The sense that Eurídice and Guida are rendered ships passing in the night, unable to share the burdens that crush them in Brazil’s heavily patriarchal society, lends a pervasive aura of sadness to the film. They’re separated by life’s circumstances but inexorably connected by the inevitable struggles endured by Brazilian women. Their geographical proximity provides no comfort and only serves to underscore the larger challenges faced by women. So much basic freedom, dignity and autonomy remains in sight yet just outside their grasp. It’s in this intractable, untraversable gap where the exquisite melodrama of Invisible Life organically arises.
Aïnouz treats their situation with great empathy and sincerity, never allowing compassion to spill over into pity. The only time he ever asks the audience to view Eurídice and Guida as anything other than human is to illuminate the systems that keep them oppressed and unable to achieve their deepest desires. Otherwise, we’re never encouraged to look down on them or consider ourselves better than them. They are us. Every vibrant color, every embellished moment and every disproportionately directed moment brings us closer to that truth.
The film also thrives on the contributions of lead actresses Duarte and Stockler, each of which bring the soulfulness necessary to make their characters elicit the kind of emotion Aïnouz aims for in his visual language.
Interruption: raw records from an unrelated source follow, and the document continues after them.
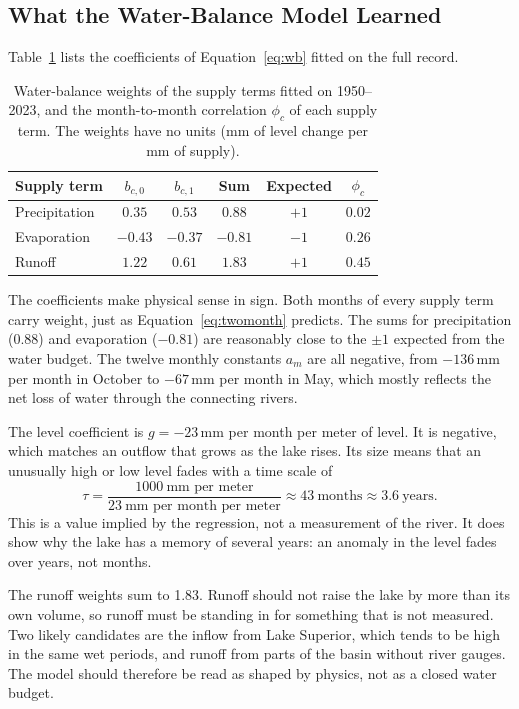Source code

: \documentclass{article}
\begin{document}
\subsection{What the Water-Balance Model Learned}

Table~\ref{tab:coef} lists the coefficients of Equation~\ref{eq:wb} fitted on the full record.

\begin{table}[htbp]
\centering
\caption{Water-balance weights of the supply terms fitted on 1950--2023, and the
month-to-month correlation $\phi_c$ of each supply term. The weights have no units (mm of level
change per mm of supply).}
\label{tab:coef}
\begin{tabular}{||l|c|c|c|c|c||}
\hline\hline
Supply term & $b_{c,0}$ & $b_{c,1}$ & Sum & Expected & $\phi_c$ \\
\hline\hline
Precipitation & $0.35$ & $0.53$ & $0.88$ & $+1$ & $0.02$ \\
Evaporation & $-0.43$ & $-0.37$ & $-0.81$ & $-1$ & $0.26$ \\
Runoff & $1.22$ & $0.61$ & $1.83$ & $+1$ & $0.45$ \\
\hline\hline
\end{tabular}
\end{table}

The coefficients make physical sense in sign. Both months of every supply term carry weight, just
as Equation~\ref{eq:twomonth} predicts. The sums for precipitation (0.88) and evaporation
($-0.81$) are reasonably close to the $\pm 1$ expected from the water budget. The twelve monthly
constants $a_m$ are all negative, from $-136$\,mm per month in October to $-67$\,mm per month in
May, which mostly reflects the net loss of water through the connecting rivers.

The level coefficient is $g = -23$\,mm per month per meter of level. It is negative, which
matches an outflow that grows as the lake rises. Its size means that an unusually high or low
level fades with a time scale of
\begin{equation}
\tau = \frac{1000\ \text{mm per meter}}{23\ \text{mm per month per meter}} \approx 43\
\text{months} \approx 3.6\ \text{years}. \label{eq:tau}
\end{equation}
This is a value implied by the regression, not a measurement of the river. It does show why the
lake has a memory of several years: an anomaly in the level fades over years, not months.

The runoff weights sum to 1.83. Runoff should not raise the lake by more than its own volume, so
runoff must be standing in for something that is not measured. Two likely candidates are the
inflow from Lake Superior, which tends to be high in the same wet periods, and runoff from parts
of the basin without river gauges. The model should therefore be read as shaped by physics, not
as a closed water budget.
\end{document}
Each chafe against the norms of their time in unexpected ways, remaining resolute in many yearnings while bending to some pressures. They even find some surprising joy amidst their estrangement – Guída especially in motherhood in spite of her initial reluctance. But the very construction of Invisible Life, watching them develop simultaneously yet in isolation, always reminds us of what’s missing. For the tonal and aesthetic maximalism that Aïnouz brings to the film, it’s what we do not – what we cannot – see that exerts the strongest pull. While a full 140 minutes of this can get occasionally exhausting and tedious, Aïnouz makes it more than worthwhile in his stirring conclusion when the full impact of a life apart becomes wrenchingly apparent.